## What the task requires
In the records below, take the line containing "sociais e acadêmicos;" and every line following it, and write them out exactly.

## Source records

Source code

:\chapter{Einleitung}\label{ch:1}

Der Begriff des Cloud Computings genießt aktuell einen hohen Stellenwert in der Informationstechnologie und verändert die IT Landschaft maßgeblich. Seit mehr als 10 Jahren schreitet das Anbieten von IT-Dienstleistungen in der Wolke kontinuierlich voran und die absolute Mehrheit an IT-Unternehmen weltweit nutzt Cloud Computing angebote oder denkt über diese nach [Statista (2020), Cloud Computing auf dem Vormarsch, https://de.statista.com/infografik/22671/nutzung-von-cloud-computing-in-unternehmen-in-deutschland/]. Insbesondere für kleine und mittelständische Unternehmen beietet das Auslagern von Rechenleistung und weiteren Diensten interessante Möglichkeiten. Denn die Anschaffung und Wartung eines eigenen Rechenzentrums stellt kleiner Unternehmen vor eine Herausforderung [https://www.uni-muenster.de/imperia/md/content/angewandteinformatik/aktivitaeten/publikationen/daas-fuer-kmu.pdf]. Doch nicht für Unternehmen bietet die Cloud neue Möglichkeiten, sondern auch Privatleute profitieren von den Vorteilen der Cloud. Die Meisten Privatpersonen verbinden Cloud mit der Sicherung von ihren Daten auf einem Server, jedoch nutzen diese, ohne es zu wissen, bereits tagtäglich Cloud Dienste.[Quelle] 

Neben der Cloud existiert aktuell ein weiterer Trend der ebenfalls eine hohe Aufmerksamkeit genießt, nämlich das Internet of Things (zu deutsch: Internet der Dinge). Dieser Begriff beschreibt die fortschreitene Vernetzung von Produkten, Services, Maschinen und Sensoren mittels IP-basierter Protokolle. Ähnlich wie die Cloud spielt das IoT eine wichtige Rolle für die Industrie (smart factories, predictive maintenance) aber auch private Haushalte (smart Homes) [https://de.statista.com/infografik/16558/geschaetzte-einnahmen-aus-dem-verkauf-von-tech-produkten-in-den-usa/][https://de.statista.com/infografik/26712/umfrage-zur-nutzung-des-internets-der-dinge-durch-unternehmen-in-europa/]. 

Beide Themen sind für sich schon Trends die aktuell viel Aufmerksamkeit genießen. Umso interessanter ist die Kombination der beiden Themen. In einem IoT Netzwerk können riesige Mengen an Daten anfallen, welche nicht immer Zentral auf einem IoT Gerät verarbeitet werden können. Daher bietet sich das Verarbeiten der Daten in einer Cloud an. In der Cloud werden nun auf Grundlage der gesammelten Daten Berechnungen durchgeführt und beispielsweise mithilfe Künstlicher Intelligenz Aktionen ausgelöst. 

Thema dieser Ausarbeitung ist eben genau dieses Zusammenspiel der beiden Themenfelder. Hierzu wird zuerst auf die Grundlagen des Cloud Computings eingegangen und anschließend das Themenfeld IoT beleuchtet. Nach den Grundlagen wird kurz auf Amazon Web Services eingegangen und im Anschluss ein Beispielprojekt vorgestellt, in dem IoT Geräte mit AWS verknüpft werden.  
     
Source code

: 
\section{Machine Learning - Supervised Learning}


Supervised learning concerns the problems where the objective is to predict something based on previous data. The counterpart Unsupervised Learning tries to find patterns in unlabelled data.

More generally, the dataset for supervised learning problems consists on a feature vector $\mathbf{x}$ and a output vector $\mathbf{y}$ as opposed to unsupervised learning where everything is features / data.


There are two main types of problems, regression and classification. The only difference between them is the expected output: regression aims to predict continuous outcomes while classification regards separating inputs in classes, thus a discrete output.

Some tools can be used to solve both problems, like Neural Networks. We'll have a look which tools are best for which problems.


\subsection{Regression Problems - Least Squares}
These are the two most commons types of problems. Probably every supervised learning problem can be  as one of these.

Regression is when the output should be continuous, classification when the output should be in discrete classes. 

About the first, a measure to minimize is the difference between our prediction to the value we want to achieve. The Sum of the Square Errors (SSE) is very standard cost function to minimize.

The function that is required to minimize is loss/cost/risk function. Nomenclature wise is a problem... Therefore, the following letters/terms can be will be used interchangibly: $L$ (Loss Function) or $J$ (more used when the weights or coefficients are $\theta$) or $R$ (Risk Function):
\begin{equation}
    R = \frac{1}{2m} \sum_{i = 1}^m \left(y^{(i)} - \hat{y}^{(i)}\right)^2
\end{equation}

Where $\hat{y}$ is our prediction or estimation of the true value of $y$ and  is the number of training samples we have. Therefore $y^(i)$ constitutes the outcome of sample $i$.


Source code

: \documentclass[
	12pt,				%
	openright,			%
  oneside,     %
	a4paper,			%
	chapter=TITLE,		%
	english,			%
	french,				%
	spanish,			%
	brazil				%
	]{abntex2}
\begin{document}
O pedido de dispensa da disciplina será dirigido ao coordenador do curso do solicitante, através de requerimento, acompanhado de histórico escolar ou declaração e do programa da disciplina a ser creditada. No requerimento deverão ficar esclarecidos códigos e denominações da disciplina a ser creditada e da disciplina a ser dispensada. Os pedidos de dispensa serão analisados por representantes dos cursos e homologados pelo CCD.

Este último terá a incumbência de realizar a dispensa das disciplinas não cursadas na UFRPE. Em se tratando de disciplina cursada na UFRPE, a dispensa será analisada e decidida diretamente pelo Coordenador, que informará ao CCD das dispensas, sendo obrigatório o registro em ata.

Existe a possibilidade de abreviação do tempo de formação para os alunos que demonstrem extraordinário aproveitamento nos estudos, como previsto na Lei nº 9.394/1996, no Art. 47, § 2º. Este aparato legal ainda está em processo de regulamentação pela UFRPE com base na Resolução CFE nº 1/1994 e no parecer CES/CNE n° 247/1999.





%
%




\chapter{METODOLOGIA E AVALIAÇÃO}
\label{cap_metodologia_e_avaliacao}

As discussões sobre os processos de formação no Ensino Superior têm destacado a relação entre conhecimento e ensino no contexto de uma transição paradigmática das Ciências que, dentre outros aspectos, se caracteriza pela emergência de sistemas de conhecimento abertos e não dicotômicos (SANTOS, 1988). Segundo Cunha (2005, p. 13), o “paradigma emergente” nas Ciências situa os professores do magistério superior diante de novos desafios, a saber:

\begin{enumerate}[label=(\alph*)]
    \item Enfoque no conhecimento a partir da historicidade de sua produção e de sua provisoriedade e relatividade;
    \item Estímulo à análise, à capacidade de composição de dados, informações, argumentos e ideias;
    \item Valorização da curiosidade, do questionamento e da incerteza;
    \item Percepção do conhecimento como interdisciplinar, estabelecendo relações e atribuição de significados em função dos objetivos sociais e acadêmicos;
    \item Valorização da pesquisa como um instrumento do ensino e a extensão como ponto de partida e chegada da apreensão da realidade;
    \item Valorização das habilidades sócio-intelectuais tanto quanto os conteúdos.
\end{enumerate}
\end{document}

## Task response
    \item Percepção do conhecimento como interdisciplinar, estabelecendo relações e atribuição de significados em função dos objetivos sociais e acadêmicos;
    \item Valorização da pesquisa como um instrumento do ensino e a extensão como ponto de partida e chegada da apreensão da realidade;
    \item Valorização das habilidades sócio-intelectuais tanto quanto os conteúdos.
\end{enumerate}
\end{document}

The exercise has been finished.